**Task brief**:
Once the line holding "### 1-1. 문제정의" is written out, stop; begin at the first line of the material below and retype exactly, dropping pictures.

**Recorded data**:
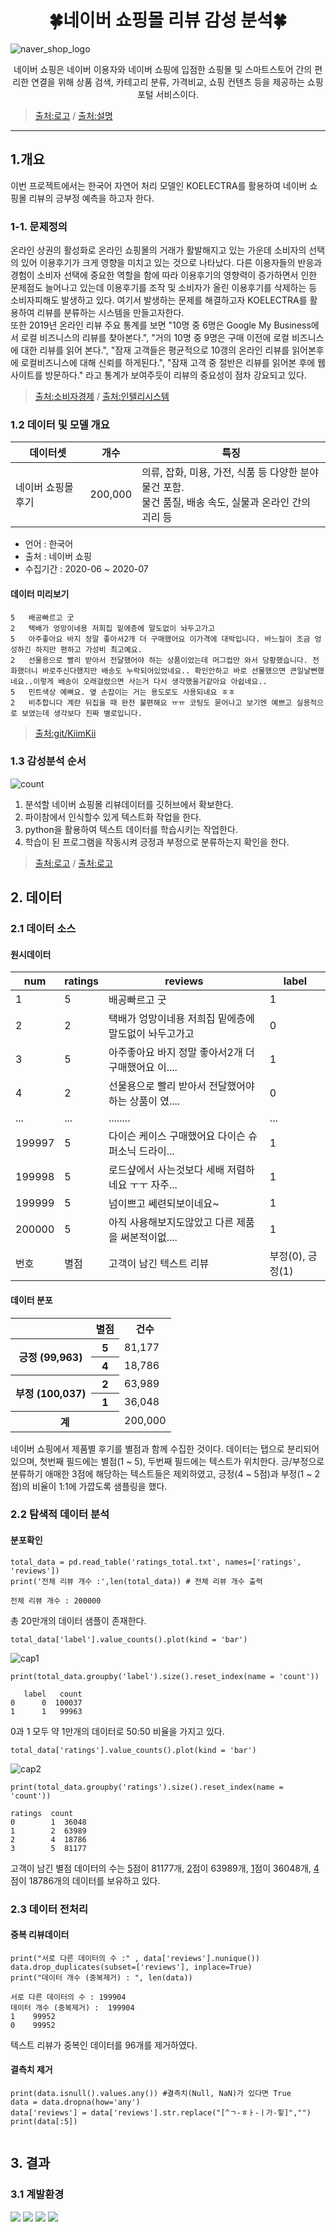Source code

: # <div align=center>🍀네이버 쇼핑몰 리뷰 감성 분석🍀</div>

![naver_shop_logo](https://github.com/Kimseongchan1224/KOELECTRA_PJ/assets/79899868/92899dc1-9bcd-458c-be78-2cd2a964e02e)

<div align=center>네이버 쇼핑은 네이버 이용자와 네이버 쇼핑에 입점한 쇼핑몰 및 스마트스토어 간의 편리한 연결을 위해 상품 검색, 카테고리 분류, 가격비교, 쇼핑 컨텐츠 등을 제공하는 쇼핑포털 서비스이다.</div>

>[출처:로고](https://www.interad.com/insights/naver-shopping-search-update)&nbsp;/&nbsp;[출처:설명](https://m.searchad.naver.com/faq/view/374?from) 

<hr>

## 1.개요
이번 프로젝트에서는 한국어 자연어 처리 모델인 KOELECTRA를 활용하여 네이버 쇼핑몰 리뷰의 긍부정 예측을 하고자 한다.

### 1-1. 문제정의
온라인 상권의 활성화로 온라인 쇼핑몰의 거래가 활발해지고 있는 가운데 소비자의 선택의 있어 이용후기가 크게 영향을 미치고 있는 것으로 나타났다. 다른 이용자들의 반응과 경험이 소비자 선택에 중요한 역할을 함에 따라 이용후기의 영향력이 증가하면서 인한 문제점도 늘어나고 있는데 이용후기를 조작 및 소비자가 올린 이용후기를 삭제하는 등 소비자피해도 발생하고 있다. 여기서 발생하는 문제를 해결하고자 KOELECTRA를 활용하여 리뷰를 분류하는 시스템을 만들고자한다. <br>
또한 2019년 온라인 리뷰 주요 통계를 보면 "10명 중 6명은 Google My Business에서 로컬 비즈니스의 리뷰를 찾아본다.", "거의 10명 중 9명은 구매 이전에 로컬 비즈니스에 대한 리뷰를 읽어 본다.", "잠재 고객들은 평균적으로 10갱의 온라인 리뷰를 읽어본후에 로컬비즈니스에 대해 신뢰를 하게된다.", "잠재 고객 중 절반은 리뷰를 읽어본 후에 웹사이트를 방문하다." 라고 통계가 보여주듯이 리뷰의 중요성이 점차 강요되고 있다.

>[출처:소비자경제](https://www.dailycnc.com/news/articleView.html?idxno=209683)&nbsp;/&nbsp;[출처:인텔리시스템](https://blog.kr.intelisystems.com/2019%EB%85%84%EB%8F%84-%EC%98%A8%EB%9D%BC%EC%9D%B8-%EB%A6%AC%EB%B7%B0-%EC%A3%BC%EC%9A%94-%ED%86%B5%EA%B3%84-top-25/)

### 1.2 데이터 및 모델 개요
| 데이터셋 | 개수 | 특징 |
|----------|---|---|
| 네이버 쇼핑몰 후기 | 200,000 | 의류, 잡화, 미용, 가전, 식품 등 다양한 분야 물건 포함.<br>물건 품질, 배송 속도, 실물과 온라인 간의 괴리 등 |

- 언어 : 한국어
- 출처 : 네이버 쇼핑
- 수집기간 : 2020-06 ~ 2020-07

#### 데이터 미리보기
```
5	배공빠르고 굿
2	택배가 엉망이네용 저희집 밑에층에 말도없이 놔두고가고
5	아주좋아요 바지 정말 좋아서2개 더 구매했어요 이가격에 대박입니다. 바느질이 조금 엉성하긴 하지만 편하고 가성비 최고예요.
2	선물용으로 빨리 받아서 전달했어야 하는 상품이었는데 머그컵만 와서 당황했습니다. 전화했더니 바로주신다했지만 배송도 누락되어있었네요.. 확인안하고 바로 선물했으면 큰일날뻔했네요..이렇게 배송이 오래걸렸으면 사는거 다시 생각했을거같아요 아쉽네요..
5	민트색상 예뻐요. 옆 손잡이는 거는 용도로도 사용되네요 ㅎㅎ
2	비추합니다 계란 뒤집을 때 완전 불편해요 ㅠㅠ 코팅도 묻어나고 보기엔 예쁘고 실용적으로 보였는데 생각보다 진짜 별로입니다.
```

>[출처:git/KiimKii](https://github.com/KiimKii/nsrd)

### 1.3 감성분석 순서

![count](https://github.com/Kimseongchan1224/KOELECTRA_PJ/assets/79899868/904b9fad-aa94-47a7-8156-0912e1efe9a2)

1. 분석할 네이버 쇼핑몰 리뷰데이터를 깃허브에서 확보한다.
2. 파이참에서 인식할수 있게 텍스트화 작업을 한다.
3. python을 활용하여 텍스트 데이터를 학습시키는 작업한다.
4. 학습이 된 프로그램을 작동시켜 긍정과 부정으로 분류하는지 확인을 한다.

>[출처:로고](https://blog.naver.com/hn03055/222730453539)&nbsp;/&nbsp;[출처:로고](http://wiki.hash.kr/index.php/%ED%8C%8C%EC%9D%B4%EC%B0%B8)

## 2. 데이터

### 2.1 데이터 소스

#### 원시데이터
| num | ratings | reviews | label |
|---|----------|---|---|
| 1 | 5 | 배공빠르고 굿 | 1 |   
| 2 | 2 | 택배가 엉망이네용 저희집 밑에층에 말도없이 놔두고가고 | 0 |   
| 3 | 5 | 아주좋아요 바지 정말 좋아서2개 더 구매했어요 이....  | 1 |  
| 4 | 2 | 선물용으로 빨리 받아서 전달했어야 하는 상품이 였.... | 0 |
|...|...|........|...|
| 199997 | 5 | 다이슨 케이스 구매했어요 다이슨 슈퍼소닉 드라이...| 1 |    
| 199998 | 5 | 로드샾에서 사는것보다 세배 저렴하네요 ㅜㅜ 자주...| 1 |   
| 199999 | 5 | 넘이쁘고 쎄련되보이네요~| 1 |  
| 200000 | 5 | 아직 사용해보지도않았고 다른 제품을 써본적이없.... | 1 |  
| 번호 | 별점 | 고객이 남긴 텍스트 리뷰 | 부정(0), 긍정(1) | 

#### 데이터 분포
<table>
  <tr><th></th><th>별점</th><th>건수</th></tr>
  <tr><th rowspan='2'>긍정 (99,963)</th><th>5</th><td>81,177</td></tr>
  <tr><th>4</th><td>18,786</td></tr>
  <tr><th rowspan='2'>부정 (100,037)</th><th>2</th><td>63,989</td></tr>
  <tr><th>1</th><td>36,048</td></tr>
  <tr><th colspan='2'>계</th><td>200,000</td></tr>
</table>

네이버 쇼핑에서 제품별 후기를 별점과 함께 수집한 것이다. 데이터는 탭으로 분리되어 있으며, 첫번째 필드에는 별점(1 ~ 5), 두번째 필드에는 텍스트가 위치한다. 긍/부정으로 분류하기 애매한 3점에 해당하는 텍스트들은 제외하였고, 긍정(4 ~ 5점)과 부정(1 ~ 2점)의 비율이 1:1에 가깝도록 샘플링을 했다.

### 2.2 탐색적 데이터 분석
#### 분포확인
```
total_data = pd.read_table('ratings_total.txt', names=['ratings', 'reviews'])
print('전체 리뷰 개수 :',len(total_data)) # 전체 리뷰 개수 출력
```
```
전체 리뷰 개수 : 200000
```
총 20만개의 데이터 샘플이 존재한다.
```
total_data['label'].value_counts().plot(kind = 'bar')
```
![cap1](https://github.com/Kimseongchan1224/KOELECTRA_PJ/assets/79899868/f3176b37-a696-4328-a023-edfcf15f1ebd)
```
print(total_data.groupby('label').size().reset_index(name = 'count'))
```
```
   label   count
0      0  100037
1      1   99963
```
0과 1 모두 약 1만개의 데이터로 50:50 비율을 가지고 있다.
```
total_data['ratings'].value_counts().plot(kind = 'bar')
```
![cap2](https://github.com/Kimseongchan1224/KOELECTRA_PJ/assets/79899868/235e7f15-1367-457e-9800-8e512ef7c2d8)
```
print(total_data.groupby('ratings').size().reset_index(name = 'count'))
```

```
ratings  count
0        1  36048
1        2  63989
2        4  18786
3        5  81177
```
고객이 남긴 별점 데이터의 수는 <u>5</u>점이 81177개, <u>2</u>점이 63989개, <u>1</u>점이 36048개, <u>4</u>점이 18786개의 데이터를 보유하고 있다.
#### 
### 2.3 데이터 전처리
#### 중복 리뷰데이터 
```
print("서로 다른 데이터의 수 :" , data['reviews'].nunique())
data.drop_duplicates(subset=['reviews'], inplace=True)
print("데이터 개수 (중복제거) : ", len(data))
```
```
서로 다른 데이터의 수 : 199904
데이터 개수 (중복제거) :  199904
1    99952
0    99952
```
텍스트 리뷰가 중복인 데이터를 96개를 제거하였다.
#### 결측치 제거
```
print(data.isnull().values.any()) #결측치(Null, NaN)가 있다면 True
data = data.dropna(how='any')
data['reviews'] = data['reviews'].str.replace("[^ㄱ-ㅎㅏ-ㅣ가-힣]","")
print(data[:5])
```
```

```
## 3. 결과

### 3.1 계발환경
<img src="https://img.shields.io/badge/Python-3776AB?style=flat-square&logo=Python&logoColor=white"/></a>
<img src="https://img.shields.io/badge/PyTorch-E34F26?style=flatsquare&logo=PyTorch&logoColor=white"/></a>
<img src="https://img.shields.io/badge/PyCharm-000000?style=flat-square&logo=PyCharm&logoColor=white"/></a>
<img src="https://img.shields.io/badge/Jupyter-F37626?style=flat-square&logo=Jupyter&logoColor=white"/></a>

**Response to the exercise**:
Source code

: # <div align=center>🍀네이버 쇼핑몰 리뷰 감성 분석🍀</div>

![naver_shop_logo](https://github.com/Kimseongchan1224/KOELECTRA_PJ/assets/79899868/92899dc1-9bcd-458c-be78-2cd2a964e02e)

<div align=center>네이버 쇼핑은 네이버 이용자와 네이버 쇼핑에 입점한 쇼핑몰 및 스마트스토어 간의 편리한 연결을 위해 상품 검색, 카테고리 분류, 가격비교, 쇼핑 컨텐츠 등을 제공하는 쇼핑포털 서비스이다.</div>

>[출처:로고](https://www.interad.com/insights/naver-shopping-search-update)&nbsp;/&nbsp;[출처:설명](https://m.searchad.naver.com/faq/view/374?from) 

<hr>

## 1.개요
이번 프로젝트에서는 한국어 자연어 처리 모델인 KOELECTRA를 활용하여 네이버 쇼핑몰 리뷰의 긍부정 예측을 하고자 한다.

### 1-1. 문제정의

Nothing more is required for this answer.